Obviously, such a thing is impossible. However, we can know from what renewal rate in 4 years it would be better to take the 5 year rate.

We will therefore determine this rate by analyzing the following case:

Hypotheses :

Amount borrowed: $ 200,000

Amortization: 25 years

Mortgage payments: $ 870.24 / month (same payments for both options).

Analysis:

For the mortgage balance of the two options to be the same in 5 years, the renewal rate in 4 years for a 1-year term would have to be 3.78 %. This therefore means that if the renewal rate is higher than 3.78%, then it is better to choose the 5-year closed rate and vice versa.

It would be surprising if in 4 years the rate for a 1 year term would be over 3.78%. This represents an increase of almost 2% compared to the current situation.

In this situation, we would then tend to recommend the term of 4 years.

It is important to note that each situation is unique. It requires a specific analysis of the client’s overall financial situation, as well as knowledge of his risk tolerance. A mortgage broker’s expertise goes beyond simply negotiating the best rates for your clients. Analyzes of the various options available should be carried out in order to reduce the cost of interest in the long run.

Is the increase in bond rates sustainable?

The massive injection of liquidity into the economy across the world, along with the ongoing vaccination, is expected to bring the global economy to strong growth. So there is no reason for bond rates to stay close to zero. So it makes sense to expect bond rates to be higher.

What to expect regarding mortgage rates?

The 5-year fixed mortgage rates evolved in the same way as the bond rates and exceeded the 2% mark. We can therefore expect to see fixed mortgage rates continue to rise. In this context, it would therefore be wise to make rate “reservations”.

The Bank of Canada (BoC) was the first central bank to cut its monetary easing program (Quantitative Easing). This action represents the first step in returning monetary policy to normal. With the reopening of the economy, we must agree to see the Bank of Canada announce the end of this program by the end of the year. In addition, with the current pace of vaccination, we can expect to see the pandemic over and the Canadian economy recovering a good part of the jobs lost in the coming quarters. Under these conditions, there will no longer be any need for the BoC to maintain its accommodative monetary policy, which suggests that a return to normal is approaching.

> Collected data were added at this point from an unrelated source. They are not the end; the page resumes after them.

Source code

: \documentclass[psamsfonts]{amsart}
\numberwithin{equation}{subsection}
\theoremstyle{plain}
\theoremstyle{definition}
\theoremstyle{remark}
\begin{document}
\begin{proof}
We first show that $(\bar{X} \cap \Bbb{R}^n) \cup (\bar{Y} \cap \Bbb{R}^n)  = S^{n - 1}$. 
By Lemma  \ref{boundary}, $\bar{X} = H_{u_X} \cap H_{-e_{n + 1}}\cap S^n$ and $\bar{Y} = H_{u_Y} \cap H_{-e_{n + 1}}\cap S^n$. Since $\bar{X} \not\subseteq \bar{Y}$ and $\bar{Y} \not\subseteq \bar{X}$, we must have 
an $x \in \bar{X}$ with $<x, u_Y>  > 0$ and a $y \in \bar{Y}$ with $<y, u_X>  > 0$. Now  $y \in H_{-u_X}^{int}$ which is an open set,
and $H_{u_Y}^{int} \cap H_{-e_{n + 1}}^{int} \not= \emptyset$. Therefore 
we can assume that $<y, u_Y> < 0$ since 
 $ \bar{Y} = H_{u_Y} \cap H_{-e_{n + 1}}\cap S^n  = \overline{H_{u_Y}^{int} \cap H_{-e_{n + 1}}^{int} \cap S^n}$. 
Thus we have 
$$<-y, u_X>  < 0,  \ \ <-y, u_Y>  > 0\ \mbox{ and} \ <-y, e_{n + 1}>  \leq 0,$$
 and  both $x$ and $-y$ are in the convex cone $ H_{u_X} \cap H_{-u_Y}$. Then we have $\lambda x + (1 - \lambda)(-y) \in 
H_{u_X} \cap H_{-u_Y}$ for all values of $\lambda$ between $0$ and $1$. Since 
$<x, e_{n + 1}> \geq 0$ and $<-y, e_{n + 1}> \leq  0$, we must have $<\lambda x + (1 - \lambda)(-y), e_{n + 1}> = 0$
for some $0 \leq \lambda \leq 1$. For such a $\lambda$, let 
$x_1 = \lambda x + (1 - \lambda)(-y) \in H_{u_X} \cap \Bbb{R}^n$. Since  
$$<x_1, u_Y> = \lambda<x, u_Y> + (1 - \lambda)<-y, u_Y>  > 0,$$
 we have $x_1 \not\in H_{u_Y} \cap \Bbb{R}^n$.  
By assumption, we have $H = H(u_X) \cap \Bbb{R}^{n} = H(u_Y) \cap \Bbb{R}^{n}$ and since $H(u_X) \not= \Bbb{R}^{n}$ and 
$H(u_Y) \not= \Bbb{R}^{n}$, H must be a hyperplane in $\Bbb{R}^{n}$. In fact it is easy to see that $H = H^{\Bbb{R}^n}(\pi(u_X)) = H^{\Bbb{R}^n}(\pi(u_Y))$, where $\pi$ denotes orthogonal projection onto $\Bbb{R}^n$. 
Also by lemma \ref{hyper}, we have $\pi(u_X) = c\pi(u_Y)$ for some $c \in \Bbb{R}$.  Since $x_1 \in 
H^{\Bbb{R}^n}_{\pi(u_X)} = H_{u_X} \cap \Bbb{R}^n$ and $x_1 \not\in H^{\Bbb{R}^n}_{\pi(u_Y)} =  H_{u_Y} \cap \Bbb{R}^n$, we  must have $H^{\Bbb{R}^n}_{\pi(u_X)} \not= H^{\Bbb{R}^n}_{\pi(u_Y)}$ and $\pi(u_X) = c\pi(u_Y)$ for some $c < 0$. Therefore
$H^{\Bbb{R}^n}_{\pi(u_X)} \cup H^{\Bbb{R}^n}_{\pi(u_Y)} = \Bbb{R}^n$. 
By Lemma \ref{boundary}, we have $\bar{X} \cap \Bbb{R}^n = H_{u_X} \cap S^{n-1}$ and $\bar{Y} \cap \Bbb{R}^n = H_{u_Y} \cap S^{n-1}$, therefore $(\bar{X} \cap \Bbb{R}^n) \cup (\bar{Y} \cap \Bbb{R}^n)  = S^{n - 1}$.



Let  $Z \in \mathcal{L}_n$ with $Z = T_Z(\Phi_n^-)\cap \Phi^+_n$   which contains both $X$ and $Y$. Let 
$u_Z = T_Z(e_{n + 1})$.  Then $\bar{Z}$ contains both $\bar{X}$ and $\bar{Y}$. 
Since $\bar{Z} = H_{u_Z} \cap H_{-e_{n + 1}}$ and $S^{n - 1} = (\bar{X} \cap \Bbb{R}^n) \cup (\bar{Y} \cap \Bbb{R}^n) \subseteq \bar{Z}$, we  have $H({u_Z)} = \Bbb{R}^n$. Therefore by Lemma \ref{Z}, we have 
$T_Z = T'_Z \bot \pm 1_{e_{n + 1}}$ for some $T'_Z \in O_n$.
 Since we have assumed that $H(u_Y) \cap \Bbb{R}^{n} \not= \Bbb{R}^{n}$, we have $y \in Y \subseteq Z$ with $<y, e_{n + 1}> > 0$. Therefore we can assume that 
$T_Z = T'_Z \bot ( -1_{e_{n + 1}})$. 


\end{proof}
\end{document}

In this context, we can anticipate that the key rate will start to increase at the beginning of next year. In principle, this rate increase should be gradual and constant. Likewise, the variable rate may continue to obtain savings by the end of next year, but in our opinion, these savings are not substantial enough to recommend a variable rate at this time. It is in fact expected that its value will exceed the fixed rate during the year 2023. In addition, with a constant increase in the price of since the end of last year, the probabilities that inflation is not just transitory increase. considerably. The BoC could thus be tempted to increase the key rate more aggressively. For this reason, the current difference between fixed and variable rates is not worth the risk.

So call a mortgage broker to ensure that your client is benefiting from the best program available on the market.

Liability management is an integral part of a client’s financial situation and sometimes even “the” largest part. It is therefore essential to entrust the analysis of this to an objective professional who will know how to guide your client and ensure that he understands the value. After all, isn’t liability management in itself just as important as asset management?